A força e a velocidade das mudanças do presente e do futuro – nunca mais seremos os mesmos que pensávamos que íamos ser – se repetem na alteração do passado. A historiografia de nossos dias está produzindo sínteses sensacionais, baseada em estudos acadêmicos de variado tipo e alcance. O resultado é que precisamos mudar nosso modo de pensar o que pensávamos estar lá atrás, parado, inerte.
Aqui vai uma dessas sínteses: 1499 – O Brasil Antes de Cabral, de Reinaldo José Lopes (editora Harper Collins), jornalista de ciência especializado em evolução e Pré-História. Um passeio instruído sobre o que se sabe agora acerca desta parte do mundo que viria a ser o Brasil. Como eram os nativos? Com que elementos organizavam sua vida? Quais eram as principais etnias? Como se diferenciavam?

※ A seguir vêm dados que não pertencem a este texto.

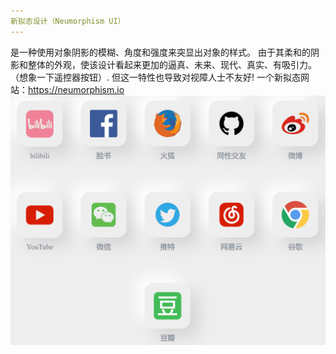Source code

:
 ```yaml
---
新拟态设计（Neumorphism UI）
---
```

是一种使用对象阴影的模糊、角度和强度来突显出对象的样式。
由于其柔和的阴影和整体的外观，使该设计看起来更加的逼真、未来、现代、真实、有吸引力。
（想象一下遥控器按钮）.
但这一特性也导致对视障人士不友好!
一个新拟态网站：https://neumorphism.io
![image](https://github.com/DunDunDunAbandon/NeumorphismIcon/blob/master/try.gif)
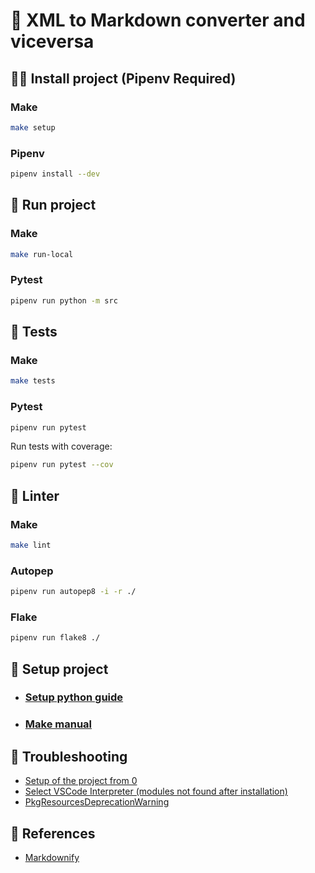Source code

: # 🐍 XML to Markdown converter and viceversa

## 🧑‍💻 Install project (Pipenv Required)

### Make

```bash
make setup
```

### Pipenv

```bash
pipenv install --dev
```

## 🚀 Run project

### Make

```bash
make run-local
```

### Pytest

```bash
pipenv run python -m src
```

## 🧪 Tests

### Make

```bash
make tests
```

### Pytest

```bash
pipenv run pytest
```

Run tests with coverage:

```bash
pipenv run pytest --cov
```

## 🎨 Linter

### Make

```bash
make lint
```

### Autopep

```bash
pipenv run autopep8 -i -r ./
```

### Flake

```bash
pipenv run flake8 ./
```

## 📝 Setup project

- ### [Setup python guide](https://www.digitalocean.com/community/tutorials/how-to-install-python-3-and-set-up-a-local-programming-environment-on-windows-10)

- ### [Make manual](https://es.wikipedia.org/wiki/Make)

## 💩 Troubleshooting

- [Setup of the project from 0](https://sourcery.ai/blog/python-best-practices/)
- [Select VSCode Interpreter (modules not found after installation)](https://code.visualstudio.com/docs/python/environments#_select-and-activate-an-environment)
- [PkgResourcesDeprecationWarning](https://askubuntu.com/questions/1406952/what-is-the-meaning-of-this-pkgresourcesdeprecationwarning-warning-from-pipenv)

## 🧐 References

- [Markdownify](https://pypi.org/project/markdownify/)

Sim, tudo isso tem resposta boa, escrita em português de gente e até bom humor. Dois exemplos: eram quatro as grandes etnias por aqui: carib, aruak, tupi e macro-jê. Aqui no Sul as duas últimas são centrais, e o livro as descreve com ótima clareza, mostrando suas diferenças e combatendo incontáveis preconceitos.
Outro exemplo é a resposta que Lopes dá a uma pergunta que atualmente a direita furiosa tem feito, para falar mal de indígena local: por que os europeus venceram, se aqui havia milhares de anos de vida? Que superioridade eles tinham sobre os americanos?

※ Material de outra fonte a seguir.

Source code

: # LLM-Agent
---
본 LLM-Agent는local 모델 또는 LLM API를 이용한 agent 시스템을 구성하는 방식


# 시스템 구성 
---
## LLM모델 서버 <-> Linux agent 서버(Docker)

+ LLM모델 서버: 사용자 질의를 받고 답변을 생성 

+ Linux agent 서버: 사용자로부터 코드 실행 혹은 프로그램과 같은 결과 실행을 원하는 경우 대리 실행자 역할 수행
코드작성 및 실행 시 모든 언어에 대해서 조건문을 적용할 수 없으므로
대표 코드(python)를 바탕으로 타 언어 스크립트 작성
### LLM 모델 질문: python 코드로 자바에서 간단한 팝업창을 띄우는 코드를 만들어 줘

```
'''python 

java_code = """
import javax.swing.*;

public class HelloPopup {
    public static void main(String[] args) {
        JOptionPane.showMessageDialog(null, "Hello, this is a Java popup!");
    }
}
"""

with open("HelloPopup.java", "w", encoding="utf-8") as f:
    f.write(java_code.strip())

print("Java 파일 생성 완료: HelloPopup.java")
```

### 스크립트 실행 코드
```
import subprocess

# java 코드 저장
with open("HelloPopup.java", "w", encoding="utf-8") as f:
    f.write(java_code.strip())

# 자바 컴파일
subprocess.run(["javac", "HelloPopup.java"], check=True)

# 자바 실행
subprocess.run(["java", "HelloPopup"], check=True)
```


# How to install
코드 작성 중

Uma delas era sem dúvida a enorme quantidade de bichos domesticados lá, contra escassíssimos aqui. Os grandes animais americanos (chegaram a ser mais de 80 espécies) haviam sido extintos, tendo restado aqui apenas a anta e a onça no Sul, mais bisão, alce e uma rena no Norte, contra dezenas lá. Domesticados, aqui, só quatro; muito pouco, comparado com a Eurásia – vaca, cabra, ovelha, porco, cavalo, galinha, jumento, camelo. Esses animais reuniam traços favoráveis para humanos: eram herbívoros (não comiam o homem), de grande tamanho (permitiam força de tração para a agricultura e a guerra), temperamento favorável (se deixaram domar) e vida em grupos numerosos e pacíficos (permitindo ao humano ocupar o lugar de dominante).
Os ameríndios não tiveram, por exemplo, a chance de beber leite de vaca, nem obtinham seu couro e as proteínas de sua carne, ou de usar o forte boi na lavoura. E para piorar, os criadores de animais na Eurásia tiveram tempo de adquirir deles parasitas microscópicas, tendo então um destino evolutivo particular – não morriam mais de muitos tipos de doenças que, quando apresentadas aos ameríndios, causaram aqui uma mortandade infernal.
História com nova luz, enfim. Um ótimo negócio para alongar a perspectiva.